» Exercise details
For each line below that holds "looking", return the line as it stands.

Collected data:
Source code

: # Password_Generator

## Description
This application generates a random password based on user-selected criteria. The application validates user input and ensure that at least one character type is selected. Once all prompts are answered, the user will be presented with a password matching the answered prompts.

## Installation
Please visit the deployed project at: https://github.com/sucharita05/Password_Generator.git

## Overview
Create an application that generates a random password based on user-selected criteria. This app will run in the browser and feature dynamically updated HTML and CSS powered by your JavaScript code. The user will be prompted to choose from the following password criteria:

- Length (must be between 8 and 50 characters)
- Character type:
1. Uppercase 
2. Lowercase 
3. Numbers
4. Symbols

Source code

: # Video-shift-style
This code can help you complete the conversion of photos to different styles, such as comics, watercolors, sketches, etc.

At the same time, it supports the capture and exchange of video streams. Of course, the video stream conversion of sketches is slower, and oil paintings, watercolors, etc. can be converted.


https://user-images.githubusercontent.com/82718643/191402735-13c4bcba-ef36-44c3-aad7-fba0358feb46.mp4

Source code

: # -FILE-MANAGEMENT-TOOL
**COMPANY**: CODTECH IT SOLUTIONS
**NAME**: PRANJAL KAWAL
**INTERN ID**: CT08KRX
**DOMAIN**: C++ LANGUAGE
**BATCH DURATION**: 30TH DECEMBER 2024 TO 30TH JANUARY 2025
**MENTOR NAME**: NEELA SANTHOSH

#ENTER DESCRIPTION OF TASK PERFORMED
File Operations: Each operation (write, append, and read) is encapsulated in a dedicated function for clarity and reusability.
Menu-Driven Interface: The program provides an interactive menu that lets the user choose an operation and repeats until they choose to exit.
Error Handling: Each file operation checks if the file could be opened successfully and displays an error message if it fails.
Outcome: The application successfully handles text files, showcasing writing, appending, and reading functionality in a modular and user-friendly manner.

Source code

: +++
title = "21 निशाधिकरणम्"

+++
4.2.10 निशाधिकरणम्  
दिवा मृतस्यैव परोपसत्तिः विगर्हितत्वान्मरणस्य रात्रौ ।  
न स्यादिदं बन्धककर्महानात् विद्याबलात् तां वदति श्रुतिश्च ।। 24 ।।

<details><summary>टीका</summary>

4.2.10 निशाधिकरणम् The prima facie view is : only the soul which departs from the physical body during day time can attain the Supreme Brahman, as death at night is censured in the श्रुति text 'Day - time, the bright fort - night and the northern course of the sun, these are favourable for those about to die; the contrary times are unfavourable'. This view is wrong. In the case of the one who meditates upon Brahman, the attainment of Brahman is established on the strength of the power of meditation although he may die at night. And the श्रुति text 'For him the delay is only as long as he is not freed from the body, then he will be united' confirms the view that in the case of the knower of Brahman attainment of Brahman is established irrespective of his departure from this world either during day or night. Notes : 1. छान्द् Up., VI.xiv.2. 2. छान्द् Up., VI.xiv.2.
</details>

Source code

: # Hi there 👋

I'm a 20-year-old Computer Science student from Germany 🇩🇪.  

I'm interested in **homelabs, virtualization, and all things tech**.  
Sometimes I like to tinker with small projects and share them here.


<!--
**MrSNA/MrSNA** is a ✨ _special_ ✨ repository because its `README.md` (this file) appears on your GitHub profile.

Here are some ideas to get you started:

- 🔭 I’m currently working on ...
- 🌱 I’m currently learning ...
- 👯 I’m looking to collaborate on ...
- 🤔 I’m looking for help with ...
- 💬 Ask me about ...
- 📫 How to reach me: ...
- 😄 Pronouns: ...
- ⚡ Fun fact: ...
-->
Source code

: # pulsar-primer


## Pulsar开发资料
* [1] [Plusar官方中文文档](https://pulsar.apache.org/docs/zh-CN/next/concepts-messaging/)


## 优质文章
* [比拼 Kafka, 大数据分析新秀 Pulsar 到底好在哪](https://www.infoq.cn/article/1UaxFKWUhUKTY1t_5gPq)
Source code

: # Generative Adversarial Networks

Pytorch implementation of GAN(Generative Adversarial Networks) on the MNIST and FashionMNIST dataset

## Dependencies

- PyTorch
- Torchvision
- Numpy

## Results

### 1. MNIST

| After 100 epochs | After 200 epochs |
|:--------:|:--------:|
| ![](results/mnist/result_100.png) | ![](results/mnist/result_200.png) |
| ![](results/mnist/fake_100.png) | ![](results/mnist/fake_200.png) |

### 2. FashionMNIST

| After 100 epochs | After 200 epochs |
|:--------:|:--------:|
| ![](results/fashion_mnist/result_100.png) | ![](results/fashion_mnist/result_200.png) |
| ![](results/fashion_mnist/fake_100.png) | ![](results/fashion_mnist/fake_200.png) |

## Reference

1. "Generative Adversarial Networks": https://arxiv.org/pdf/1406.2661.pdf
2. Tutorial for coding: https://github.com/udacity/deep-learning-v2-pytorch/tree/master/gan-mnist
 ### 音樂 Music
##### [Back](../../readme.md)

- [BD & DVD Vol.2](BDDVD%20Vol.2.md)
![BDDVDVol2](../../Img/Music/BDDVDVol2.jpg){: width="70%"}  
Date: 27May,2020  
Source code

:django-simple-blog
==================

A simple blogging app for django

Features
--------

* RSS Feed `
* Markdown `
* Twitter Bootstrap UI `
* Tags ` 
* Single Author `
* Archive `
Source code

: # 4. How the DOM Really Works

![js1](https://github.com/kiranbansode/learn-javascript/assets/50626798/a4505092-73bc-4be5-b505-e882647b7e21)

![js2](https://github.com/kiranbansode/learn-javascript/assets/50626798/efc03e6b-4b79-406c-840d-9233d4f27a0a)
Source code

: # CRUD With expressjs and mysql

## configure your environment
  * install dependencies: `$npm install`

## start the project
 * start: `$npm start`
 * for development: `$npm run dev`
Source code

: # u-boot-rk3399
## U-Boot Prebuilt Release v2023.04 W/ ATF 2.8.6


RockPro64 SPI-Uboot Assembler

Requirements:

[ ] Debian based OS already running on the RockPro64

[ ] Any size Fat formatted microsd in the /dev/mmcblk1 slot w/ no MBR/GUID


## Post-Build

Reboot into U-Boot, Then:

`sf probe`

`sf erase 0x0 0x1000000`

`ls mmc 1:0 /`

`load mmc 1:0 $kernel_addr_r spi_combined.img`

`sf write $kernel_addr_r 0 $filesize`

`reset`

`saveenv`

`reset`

» Written answer
- 👯 I’m looking to collaborate on ...
- 🤔 I’m looking for help with ...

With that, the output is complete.